There's plenty of competition as Silicon Valley's flourishing fintech industry tries to take on traditional Wall Street. Fellow robo-advisor Betterment is Wealthfront's most notable competitor, but Betterment has added human advisors to its offering in recent years.
A peer-to-peer lender called SoFi and other firms like Wealthsimple, Ellevest, Personal Capital and Acorns offer similar services.
"It seems like everybody wants to be your digital financial advisor," said Georgetown finance professor James Angel. "There are a lot of startups in the space who are trying to do new things. And so when you put them all together it's very very competitive."
Collectively these startups have forced a revolution in the traditional money management business. Charles Schwab and Vanguard have rolled out their versions of robo advice engines, too. J.P. Morgan and Bank of America have them in the works. And automation is cutting the price of transactions and funds to next to nothing.
Their staying power has yet to be tested, however. Apart from some temporary volatility, the stock market has been in a prolonged bull market. Robo advisors haven't had to shepherd investors through a calamity like the financial crisis. UBS senior equity research analyst Brennan Hawken said the start-up robos might be an attractive place for young people to begin investing, but that could change.
"Once people tend to have more money, there is a desire for a certain amount of assurance which comes with and a professional individual who you're actually speaking to who understands the unique nuances and special circumstances," Hawken said.
There could be room for both, though. Deloitte estimated that by 2025, between $5 trillion and $7 trillion will be invested through robo advisors, which represents roughly 10 percent to 15 percent of U.S. retail assets under management.

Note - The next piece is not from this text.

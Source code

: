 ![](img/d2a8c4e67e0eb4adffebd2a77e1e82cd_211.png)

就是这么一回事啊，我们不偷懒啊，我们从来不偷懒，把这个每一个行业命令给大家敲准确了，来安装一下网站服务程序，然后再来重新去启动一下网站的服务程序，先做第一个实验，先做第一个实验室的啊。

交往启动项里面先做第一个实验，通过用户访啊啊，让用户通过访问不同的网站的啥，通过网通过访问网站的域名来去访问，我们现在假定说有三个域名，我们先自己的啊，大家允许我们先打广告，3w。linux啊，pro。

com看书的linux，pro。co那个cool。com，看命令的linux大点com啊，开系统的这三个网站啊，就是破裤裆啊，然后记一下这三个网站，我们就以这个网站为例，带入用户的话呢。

Others point to Wealthfront and its robo rivals acquisition fodder for the big banks. "As there are fewer big banks to combine with each other, there's likely going to be more combinations of large banks with large fintechs," Propel Ventures general partner Ryan Gilbert said. "I don't think it's a threat, but it probably makes them a very good acquisition target."
Carroll didn't rule out the possibility of an IPO, and said the goal is to build a "long term sustainable independent company." But the goal posts of that success have the ability to move.

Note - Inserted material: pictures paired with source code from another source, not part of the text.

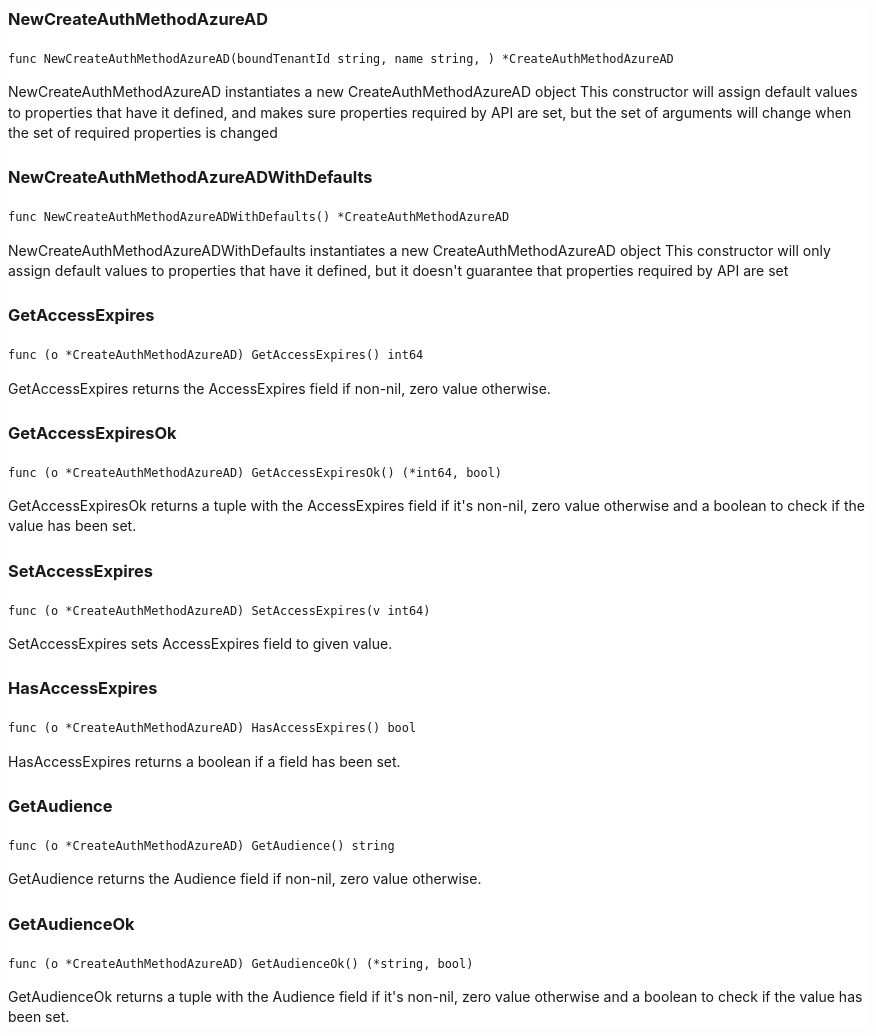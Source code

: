 ### NewCreateAuthMethodAzureAD

`func NewCreateAuthMethodAzureAD(boundTenantId string, name string, ) *CreateAuthMethodAzureAD`

NewCreateAuthMethodAzureAD instantiates a new CreateAuthMethodAzureAD object
This constructor will assign default values to properties that have it defined,
and makes sure properties required by API are set, but the set of arguments
will change when the set of required properties is changed

### NewCreateAuthMethodAzureADWithDefaults

`func NewCreateAuthMethodAzureADWithDefaults() *CreateAuthMethodAzureAD`

NewCreateAuthMethodAzureADWithDefaults instantiates a new CreateAuthMethodAzureAD object
This constructor will only assign default values to properties that have it defined,
but it doesn't guarantee that properties required by API are set

### GetAccessExpires

`func (o *CreateAuthMethodAzureAD) GetAccessExpires() int64`

GetAccessExpires returns the AccessExpires field if non-nil, zero value otherwise.

### GetAccessExpiresOk

`func (o *CreateAuthMethodAzureAD) GetAccessExpiresOk() (*int64, bool)`

GetAccessExpiresOk returns a tuple with the AccessExpires field if it's non-nil, zero value otherwise
and a boolean to check if the value has been set.

### SetAccessExpires

`func (o *CreateAuthMethodAzureAD) SetAccessExpires(v int64)`

SetAccessExpires sets AccessExpires field to given value.

### HasAccessExpires

`func (o *CreateAuthMethodAzureAD) HasAccessExpires() bool`

HasAccessExpires returns a boolean if a field has been set.

### GetAudience

`func (o *CreateAuthMethodAzureAD) GetAudience() string`

GetAudience returns the Audience field if non-nil, zero value otherwise.

### GetAudienceOk

`func (o *CreateAuthMethodAzureAD) GetAudienceOk() (*string, bool)`

GetAudienceOk returns a tuple with the Audience field if it's non-nil, zero value otherwise
and a boolean to check if the value has been set.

The co-founders said their long-term strategy, similar to Netflix, is becoming a one-stop shop for consumers. They might eventually offer a way for customers to deposit paychecks into a Wealthfront account to be invested, for example. In the meantime, the founders are focused on retrofitting that Netflix model to consumer finance.
That path requires patience. Carroll pointed to the early days of Netflix, when it dealt in snail mail and DVDs. People were saying, 'I'm never going to subscribe to Netflix' it only does one thing," he said. "Well now they do more, and eventually people say 'I'm not going anywhere else. Everyone is on Netflix.'"

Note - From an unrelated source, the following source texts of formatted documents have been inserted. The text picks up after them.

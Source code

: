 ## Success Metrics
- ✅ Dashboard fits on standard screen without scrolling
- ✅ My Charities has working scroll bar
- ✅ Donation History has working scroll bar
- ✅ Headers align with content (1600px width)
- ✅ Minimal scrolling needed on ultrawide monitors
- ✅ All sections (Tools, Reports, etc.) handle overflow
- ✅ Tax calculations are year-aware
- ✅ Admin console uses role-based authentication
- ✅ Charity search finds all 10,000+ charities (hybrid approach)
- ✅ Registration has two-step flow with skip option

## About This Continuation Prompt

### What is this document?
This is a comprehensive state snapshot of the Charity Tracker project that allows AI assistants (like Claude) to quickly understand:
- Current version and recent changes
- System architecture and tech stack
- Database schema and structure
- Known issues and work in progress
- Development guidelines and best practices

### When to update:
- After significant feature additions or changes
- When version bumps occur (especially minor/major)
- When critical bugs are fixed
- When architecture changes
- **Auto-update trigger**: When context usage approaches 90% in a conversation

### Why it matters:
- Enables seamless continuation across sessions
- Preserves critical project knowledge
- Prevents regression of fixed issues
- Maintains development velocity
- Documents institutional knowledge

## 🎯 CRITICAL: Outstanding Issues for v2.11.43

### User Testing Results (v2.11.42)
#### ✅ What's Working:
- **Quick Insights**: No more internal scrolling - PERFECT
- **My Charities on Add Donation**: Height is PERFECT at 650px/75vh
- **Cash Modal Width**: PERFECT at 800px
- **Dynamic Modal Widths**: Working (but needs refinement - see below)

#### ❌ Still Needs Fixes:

"Our role models are companies that really build great product experiences that are used by tens of millions of consumers," Carroll said. "As we add more and more products, we start to have the full picture and become an indispensable part of your everyday financial life."
Rachleff said at the very least, they would affect entrenched Wall Street's future growth. Like a frog placed in a pot of tepid water and then slowly brought to a boil, they might not feel it right away.
"It's like boiling a frog," Rachleff said of the Wall Street incumbents. "They don't realize it until they're dead."